Required action - In the data below, one line contains "This book is" and a later one contains "### **You may also like**". Print both, with every line between them, exactly and alone.

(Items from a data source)
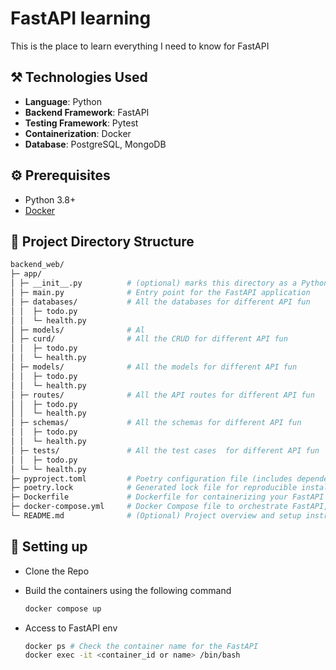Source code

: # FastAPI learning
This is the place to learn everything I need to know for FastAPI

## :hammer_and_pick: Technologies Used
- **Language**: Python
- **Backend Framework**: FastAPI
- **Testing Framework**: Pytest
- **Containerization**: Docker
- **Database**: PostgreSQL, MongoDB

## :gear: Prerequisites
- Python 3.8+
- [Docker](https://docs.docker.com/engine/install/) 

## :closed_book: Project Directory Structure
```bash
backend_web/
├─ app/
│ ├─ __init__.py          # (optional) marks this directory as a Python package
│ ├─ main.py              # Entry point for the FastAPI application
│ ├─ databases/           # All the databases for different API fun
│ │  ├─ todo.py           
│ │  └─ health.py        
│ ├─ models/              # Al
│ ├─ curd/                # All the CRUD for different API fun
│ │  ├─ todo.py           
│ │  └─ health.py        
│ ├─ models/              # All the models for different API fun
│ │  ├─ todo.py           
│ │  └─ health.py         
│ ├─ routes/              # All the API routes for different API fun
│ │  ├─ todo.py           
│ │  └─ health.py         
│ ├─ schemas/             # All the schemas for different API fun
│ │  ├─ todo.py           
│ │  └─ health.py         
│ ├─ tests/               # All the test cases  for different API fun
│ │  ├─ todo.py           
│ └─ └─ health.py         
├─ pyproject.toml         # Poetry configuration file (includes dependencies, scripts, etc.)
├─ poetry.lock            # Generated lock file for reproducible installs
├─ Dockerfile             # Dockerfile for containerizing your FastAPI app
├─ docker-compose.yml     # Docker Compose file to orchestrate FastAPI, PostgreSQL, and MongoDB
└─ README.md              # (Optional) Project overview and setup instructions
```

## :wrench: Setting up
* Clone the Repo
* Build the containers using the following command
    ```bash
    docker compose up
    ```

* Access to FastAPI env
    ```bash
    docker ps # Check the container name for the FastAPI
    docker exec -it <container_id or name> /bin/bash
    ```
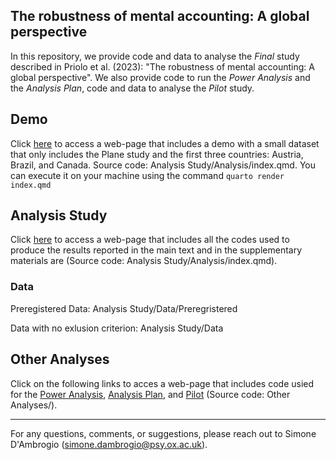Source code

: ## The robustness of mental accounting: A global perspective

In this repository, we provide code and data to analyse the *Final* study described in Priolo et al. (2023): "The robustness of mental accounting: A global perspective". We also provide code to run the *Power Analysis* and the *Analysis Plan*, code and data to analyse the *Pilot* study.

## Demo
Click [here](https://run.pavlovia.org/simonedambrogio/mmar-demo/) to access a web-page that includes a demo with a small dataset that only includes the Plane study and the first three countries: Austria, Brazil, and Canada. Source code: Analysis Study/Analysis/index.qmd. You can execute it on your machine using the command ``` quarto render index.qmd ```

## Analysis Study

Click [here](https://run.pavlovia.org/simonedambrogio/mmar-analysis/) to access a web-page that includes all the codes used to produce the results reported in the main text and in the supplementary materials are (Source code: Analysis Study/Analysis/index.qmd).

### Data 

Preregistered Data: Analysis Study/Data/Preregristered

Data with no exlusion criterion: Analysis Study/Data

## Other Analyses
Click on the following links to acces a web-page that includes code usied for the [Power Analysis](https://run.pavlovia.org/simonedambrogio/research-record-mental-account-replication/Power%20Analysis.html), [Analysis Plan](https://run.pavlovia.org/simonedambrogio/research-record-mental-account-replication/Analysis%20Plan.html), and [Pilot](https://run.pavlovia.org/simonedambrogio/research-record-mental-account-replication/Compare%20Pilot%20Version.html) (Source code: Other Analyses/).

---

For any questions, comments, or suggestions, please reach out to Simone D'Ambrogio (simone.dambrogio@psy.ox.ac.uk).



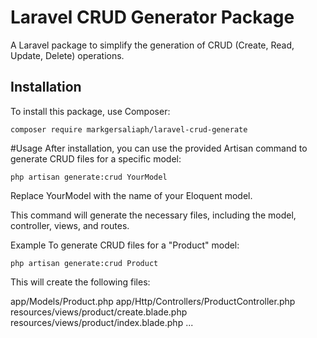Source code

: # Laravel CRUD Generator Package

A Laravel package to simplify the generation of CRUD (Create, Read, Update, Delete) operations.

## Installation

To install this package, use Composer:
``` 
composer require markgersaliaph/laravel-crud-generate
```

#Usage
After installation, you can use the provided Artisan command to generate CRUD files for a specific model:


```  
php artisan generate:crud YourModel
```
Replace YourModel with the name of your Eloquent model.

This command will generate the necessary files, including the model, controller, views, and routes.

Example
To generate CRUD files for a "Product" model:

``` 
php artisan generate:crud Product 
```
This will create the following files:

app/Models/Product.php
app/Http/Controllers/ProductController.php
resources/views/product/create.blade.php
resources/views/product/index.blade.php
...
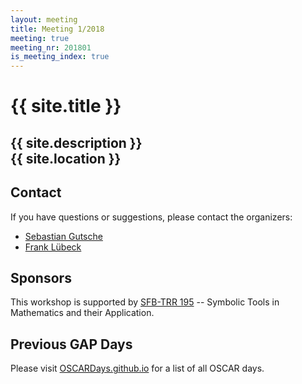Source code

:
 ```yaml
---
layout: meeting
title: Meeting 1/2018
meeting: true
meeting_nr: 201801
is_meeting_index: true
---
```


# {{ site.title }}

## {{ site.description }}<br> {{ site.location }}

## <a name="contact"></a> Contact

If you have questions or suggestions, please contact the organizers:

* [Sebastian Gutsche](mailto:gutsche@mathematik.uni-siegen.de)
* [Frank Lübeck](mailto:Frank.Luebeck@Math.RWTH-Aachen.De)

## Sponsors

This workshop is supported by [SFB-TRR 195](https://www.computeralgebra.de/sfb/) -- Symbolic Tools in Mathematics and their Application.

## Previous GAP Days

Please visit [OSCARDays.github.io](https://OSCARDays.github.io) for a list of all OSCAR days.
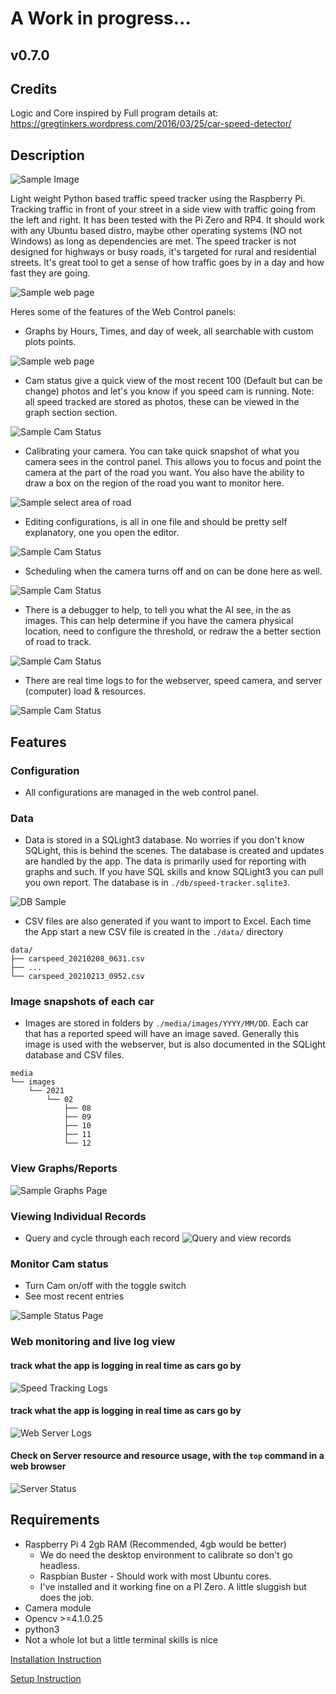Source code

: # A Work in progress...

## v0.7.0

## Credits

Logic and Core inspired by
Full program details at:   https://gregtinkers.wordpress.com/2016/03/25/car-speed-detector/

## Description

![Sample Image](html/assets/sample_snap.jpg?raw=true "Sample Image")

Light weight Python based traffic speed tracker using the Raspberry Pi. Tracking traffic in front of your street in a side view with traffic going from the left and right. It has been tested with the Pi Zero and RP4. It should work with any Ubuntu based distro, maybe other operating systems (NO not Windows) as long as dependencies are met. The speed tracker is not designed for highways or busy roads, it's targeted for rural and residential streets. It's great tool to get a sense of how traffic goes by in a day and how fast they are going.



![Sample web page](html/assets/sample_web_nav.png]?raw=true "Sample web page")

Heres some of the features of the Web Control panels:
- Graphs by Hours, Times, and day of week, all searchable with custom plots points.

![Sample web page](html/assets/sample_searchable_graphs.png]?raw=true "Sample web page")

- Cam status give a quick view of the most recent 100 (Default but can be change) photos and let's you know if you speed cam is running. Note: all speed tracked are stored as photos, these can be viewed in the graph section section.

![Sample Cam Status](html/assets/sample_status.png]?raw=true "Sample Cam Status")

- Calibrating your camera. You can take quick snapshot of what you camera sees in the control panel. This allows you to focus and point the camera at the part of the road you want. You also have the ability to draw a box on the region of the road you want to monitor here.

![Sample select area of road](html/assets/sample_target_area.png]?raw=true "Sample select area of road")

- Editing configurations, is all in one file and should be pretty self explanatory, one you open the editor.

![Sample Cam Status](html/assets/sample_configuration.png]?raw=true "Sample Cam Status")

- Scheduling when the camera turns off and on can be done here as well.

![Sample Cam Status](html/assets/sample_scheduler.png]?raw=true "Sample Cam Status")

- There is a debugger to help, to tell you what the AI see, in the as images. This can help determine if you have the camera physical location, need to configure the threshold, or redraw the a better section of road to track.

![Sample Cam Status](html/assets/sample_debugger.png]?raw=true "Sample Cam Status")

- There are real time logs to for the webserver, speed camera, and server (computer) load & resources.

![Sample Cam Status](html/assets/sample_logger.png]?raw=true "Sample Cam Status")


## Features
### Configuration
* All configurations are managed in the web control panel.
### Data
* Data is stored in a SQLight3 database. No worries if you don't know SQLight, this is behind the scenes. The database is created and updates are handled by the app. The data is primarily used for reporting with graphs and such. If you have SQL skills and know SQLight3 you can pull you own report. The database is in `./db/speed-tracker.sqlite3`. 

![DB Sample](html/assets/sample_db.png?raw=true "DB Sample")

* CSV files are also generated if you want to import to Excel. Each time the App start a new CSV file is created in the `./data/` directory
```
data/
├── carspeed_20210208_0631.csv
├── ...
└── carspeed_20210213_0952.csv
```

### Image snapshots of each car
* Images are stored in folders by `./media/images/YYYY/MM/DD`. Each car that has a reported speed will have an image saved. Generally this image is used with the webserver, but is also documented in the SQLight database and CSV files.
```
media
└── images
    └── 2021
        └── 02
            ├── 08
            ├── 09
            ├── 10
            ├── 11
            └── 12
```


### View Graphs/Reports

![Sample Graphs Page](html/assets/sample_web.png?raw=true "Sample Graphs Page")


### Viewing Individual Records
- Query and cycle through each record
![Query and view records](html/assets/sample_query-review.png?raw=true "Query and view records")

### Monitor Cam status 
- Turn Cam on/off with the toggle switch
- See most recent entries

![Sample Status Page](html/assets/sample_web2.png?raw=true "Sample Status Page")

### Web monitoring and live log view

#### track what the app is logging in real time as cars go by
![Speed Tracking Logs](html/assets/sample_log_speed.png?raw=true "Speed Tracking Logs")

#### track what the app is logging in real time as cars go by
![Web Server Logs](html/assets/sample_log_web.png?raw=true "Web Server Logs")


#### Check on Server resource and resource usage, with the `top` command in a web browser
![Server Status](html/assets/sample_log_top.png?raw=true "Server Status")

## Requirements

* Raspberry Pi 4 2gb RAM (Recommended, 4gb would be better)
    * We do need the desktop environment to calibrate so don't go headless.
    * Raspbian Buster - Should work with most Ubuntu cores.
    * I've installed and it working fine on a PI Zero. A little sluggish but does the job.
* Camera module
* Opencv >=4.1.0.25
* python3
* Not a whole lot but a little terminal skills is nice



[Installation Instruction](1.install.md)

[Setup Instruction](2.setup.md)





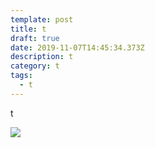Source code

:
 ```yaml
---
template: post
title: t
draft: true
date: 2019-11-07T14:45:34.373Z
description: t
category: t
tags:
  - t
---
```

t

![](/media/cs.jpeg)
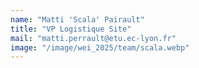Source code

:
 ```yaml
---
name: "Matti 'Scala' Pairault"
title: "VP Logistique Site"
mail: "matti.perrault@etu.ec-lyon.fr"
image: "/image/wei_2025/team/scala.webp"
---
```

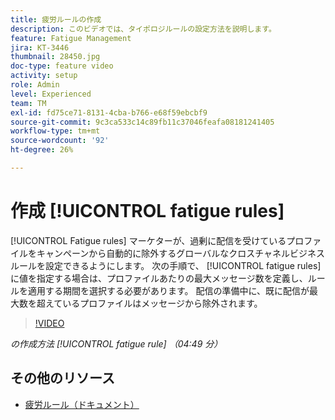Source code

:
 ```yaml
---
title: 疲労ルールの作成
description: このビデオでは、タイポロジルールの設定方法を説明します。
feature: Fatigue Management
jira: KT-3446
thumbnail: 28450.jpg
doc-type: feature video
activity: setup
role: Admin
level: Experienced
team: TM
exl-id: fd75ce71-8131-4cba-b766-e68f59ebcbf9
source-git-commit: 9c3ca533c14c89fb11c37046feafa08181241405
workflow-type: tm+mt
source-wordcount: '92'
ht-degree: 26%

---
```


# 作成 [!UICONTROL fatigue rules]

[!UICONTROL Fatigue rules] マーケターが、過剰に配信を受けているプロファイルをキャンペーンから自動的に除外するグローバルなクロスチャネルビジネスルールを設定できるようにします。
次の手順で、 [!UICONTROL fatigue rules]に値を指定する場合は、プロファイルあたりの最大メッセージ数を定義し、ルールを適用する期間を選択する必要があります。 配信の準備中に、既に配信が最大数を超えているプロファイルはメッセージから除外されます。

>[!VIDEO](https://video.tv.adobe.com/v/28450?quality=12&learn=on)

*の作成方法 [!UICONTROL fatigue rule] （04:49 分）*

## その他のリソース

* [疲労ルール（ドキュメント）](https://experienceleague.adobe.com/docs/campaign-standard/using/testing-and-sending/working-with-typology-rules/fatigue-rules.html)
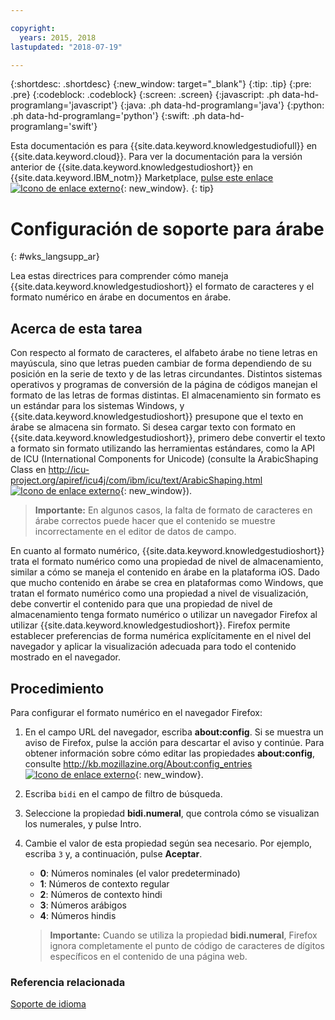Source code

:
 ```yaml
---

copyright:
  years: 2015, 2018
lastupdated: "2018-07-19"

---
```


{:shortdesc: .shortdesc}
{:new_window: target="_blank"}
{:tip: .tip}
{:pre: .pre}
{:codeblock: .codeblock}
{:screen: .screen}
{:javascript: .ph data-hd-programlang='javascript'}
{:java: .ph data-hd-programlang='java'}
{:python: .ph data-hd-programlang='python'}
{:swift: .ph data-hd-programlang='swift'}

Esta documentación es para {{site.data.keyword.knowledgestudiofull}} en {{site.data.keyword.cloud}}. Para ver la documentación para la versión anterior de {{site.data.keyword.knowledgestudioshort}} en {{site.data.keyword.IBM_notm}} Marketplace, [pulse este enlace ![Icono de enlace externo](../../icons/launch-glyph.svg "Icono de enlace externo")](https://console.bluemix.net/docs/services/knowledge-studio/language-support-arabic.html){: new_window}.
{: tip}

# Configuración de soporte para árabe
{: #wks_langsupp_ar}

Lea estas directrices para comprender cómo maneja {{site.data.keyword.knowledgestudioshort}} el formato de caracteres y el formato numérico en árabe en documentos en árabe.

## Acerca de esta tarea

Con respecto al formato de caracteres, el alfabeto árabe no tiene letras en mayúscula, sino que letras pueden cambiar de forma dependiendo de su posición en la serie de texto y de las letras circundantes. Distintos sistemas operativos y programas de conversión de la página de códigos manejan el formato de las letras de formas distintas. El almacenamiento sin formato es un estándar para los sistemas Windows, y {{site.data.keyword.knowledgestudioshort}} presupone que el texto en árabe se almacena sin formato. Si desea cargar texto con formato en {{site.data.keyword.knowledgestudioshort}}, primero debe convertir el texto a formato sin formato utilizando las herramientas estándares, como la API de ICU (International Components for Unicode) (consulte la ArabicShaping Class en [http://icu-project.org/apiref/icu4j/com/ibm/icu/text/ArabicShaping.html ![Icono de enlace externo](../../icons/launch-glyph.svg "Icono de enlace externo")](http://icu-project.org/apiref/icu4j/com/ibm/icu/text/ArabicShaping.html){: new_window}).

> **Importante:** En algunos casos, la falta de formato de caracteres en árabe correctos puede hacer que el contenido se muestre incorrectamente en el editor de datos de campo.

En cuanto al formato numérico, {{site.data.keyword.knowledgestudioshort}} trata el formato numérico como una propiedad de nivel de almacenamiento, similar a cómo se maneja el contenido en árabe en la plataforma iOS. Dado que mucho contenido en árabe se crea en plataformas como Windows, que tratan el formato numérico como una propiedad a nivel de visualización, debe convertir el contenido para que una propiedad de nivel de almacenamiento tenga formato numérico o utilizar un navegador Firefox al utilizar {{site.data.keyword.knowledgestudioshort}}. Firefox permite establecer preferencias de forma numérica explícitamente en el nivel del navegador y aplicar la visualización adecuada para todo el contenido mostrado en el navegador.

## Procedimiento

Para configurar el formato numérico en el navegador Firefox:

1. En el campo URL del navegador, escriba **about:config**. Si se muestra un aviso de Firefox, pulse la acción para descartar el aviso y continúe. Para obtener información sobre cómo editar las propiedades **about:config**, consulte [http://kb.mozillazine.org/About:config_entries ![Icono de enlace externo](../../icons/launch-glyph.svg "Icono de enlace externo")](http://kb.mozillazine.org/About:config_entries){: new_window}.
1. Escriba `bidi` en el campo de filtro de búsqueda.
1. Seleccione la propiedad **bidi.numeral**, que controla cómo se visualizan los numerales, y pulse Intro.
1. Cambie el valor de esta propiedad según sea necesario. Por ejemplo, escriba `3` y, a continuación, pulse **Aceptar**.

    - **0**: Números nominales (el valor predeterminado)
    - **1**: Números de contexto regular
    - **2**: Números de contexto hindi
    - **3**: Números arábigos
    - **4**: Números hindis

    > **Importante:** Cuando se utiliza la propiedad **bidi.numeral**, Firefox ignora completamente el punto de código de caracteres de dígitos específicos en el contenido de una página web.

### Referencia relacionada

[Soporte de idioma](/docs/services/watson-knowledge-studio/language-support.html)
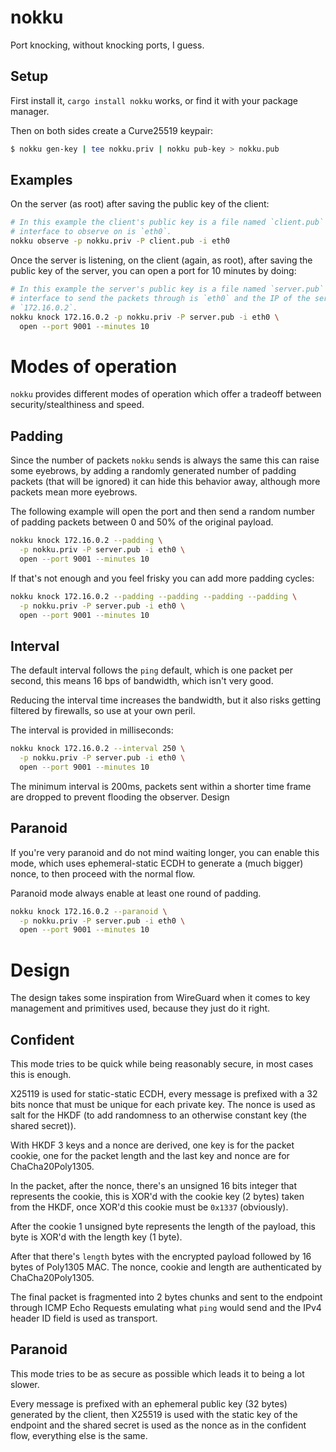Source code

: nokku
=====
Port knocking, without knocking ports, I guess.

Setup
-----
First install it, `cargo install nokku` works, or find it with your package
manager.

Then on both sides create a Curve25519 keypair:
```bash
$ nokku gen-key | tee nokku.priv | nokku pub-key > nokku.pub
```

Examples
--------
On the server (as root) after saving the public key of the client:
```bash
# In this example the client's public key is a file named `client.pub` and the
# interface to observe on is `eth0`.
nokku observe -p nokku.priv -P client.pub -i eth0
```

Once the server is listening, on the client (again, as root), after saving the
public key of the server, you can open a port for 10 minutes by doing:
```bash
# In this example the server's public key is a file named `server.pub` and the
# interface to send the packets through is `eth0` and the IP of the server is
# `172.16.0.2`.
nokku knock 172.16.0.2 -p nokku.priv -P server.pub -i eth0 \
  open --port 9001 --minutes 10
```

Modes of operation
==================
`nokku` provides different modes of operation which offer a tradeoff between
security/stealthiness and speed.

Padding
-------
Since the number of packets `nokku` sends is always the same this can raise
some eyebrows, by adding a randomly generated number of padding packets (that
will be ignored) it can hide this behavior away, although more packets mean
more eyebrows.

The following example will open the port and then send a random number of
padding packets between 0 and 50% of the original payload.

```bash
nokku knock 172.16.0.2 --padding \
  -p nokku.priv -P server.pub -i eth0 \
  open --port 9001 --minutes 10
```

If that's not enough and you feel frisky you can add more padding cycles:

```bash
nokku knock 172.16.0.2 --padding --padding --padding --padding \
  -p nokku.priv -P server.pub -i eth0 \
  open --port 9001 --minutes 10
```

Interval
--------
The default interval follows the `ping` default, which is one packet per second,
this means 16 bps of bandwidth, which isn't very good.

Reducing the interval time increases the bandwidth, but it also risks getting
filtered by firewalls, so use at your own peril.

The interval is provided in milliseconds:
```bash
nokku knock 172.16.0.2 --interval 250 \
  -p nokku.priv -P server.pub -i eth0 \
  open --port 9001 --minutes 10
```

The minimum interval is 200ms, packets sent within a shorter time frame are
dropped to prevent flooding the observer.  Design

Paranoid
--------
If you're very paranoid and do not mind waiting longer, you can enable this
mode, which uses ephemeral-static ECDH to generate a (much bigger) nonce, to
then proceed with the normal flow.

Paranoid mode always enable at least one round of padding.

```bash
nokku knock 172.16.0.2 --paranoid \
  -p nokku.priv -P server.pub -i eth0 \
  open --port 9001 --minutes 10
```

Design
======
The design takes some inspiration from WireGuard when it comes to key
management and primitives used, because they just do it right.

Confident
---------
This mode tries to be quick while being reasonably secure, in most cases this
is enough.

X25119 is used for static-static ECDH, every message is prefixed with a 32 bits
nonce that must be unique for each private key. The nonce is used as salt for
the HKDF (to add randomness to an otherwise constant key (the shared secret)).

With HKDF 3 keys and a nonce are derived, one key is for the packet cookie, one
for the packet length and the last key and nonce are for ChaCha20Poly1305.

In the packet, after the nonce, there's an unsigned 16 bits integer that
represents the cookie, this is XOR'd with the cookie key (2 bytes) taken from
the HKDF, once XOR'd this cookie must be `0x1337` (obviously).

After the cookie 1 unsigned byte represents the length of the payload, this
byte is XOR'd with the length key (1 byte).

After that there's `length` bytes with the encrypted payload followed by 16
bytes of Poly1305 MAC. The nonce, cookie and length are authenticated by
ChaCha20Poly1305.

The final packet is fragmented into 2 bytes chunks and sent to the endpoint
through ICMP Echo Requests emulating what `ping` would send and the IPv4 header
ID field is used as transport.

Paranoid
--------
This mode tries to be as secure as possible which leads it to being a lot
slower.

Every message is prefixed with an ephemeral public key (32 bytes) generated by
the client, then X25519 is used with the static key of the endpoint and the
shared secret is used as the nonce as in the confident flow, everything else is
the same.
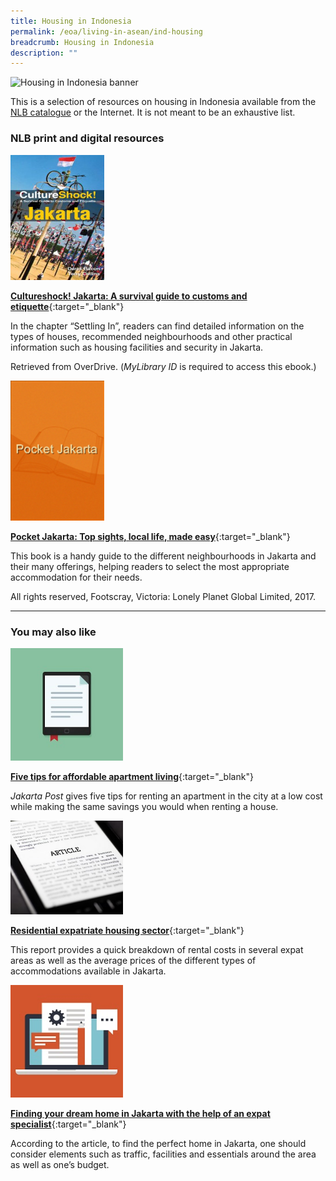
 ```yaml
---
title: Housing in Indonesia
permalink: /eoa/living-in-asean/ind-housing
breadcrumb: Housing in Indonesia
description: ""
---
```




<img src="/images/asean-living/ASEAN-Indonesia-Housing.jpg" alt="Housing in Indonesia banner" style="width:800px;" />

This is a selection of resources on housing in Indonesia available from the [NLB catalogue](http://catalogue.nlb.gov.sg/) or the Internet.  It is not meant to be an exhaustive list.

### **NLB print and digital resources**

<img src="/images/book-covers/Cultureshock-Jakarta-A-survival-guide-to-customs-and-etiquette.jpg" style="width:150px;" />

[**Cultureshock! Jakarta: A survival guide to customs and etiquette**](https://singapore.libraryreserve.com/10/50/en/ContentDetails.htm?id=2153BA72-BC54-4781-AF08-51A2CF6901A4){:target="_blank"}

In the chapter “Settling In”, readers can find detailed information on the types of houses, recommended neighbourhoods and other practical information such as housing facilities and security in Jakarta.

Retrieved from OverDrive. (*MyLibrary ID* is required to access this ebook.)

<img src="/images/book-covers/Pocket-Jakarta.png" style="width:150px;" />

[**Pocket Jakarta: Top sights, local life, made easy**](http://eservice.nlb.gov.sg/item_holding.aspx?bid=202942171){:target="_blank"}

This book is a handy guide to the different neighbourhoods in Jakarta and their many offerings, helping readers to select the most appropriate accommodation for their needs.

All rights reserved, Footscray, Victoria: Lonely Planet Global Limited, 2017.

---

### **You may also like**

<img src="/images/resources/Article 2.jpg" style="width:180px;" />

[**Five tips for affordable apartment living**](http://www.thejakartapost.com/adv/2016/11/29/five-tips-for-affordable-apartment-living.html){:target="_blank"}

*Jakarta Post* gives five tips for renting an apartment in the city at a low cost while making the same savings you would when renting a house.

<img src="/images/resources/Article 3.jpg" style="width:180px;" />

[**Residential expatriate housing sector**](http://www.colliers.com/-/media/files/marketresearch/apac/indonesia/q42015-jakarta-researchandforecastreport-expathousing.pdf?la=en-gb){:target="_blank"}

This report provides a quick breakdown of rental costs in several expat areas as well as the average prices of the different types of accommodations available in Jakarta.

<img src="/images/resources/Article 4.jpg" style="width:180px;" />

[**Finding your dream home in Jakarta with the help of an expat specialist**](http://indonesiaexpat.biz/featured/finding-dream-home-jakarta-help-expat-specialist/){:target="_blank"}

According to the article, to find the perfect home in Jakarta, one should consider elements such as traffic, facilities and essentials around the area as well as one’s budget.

Exercise result -
This book is a handy guide to the different neighbourhoods in Jakarta and their many offerings, helping readers to select the most appropriate accommodation for their needs.

All rights reserved, Footscray, Victoria: Lonely Planet Global Limited, 2017.

---

### **You may also like**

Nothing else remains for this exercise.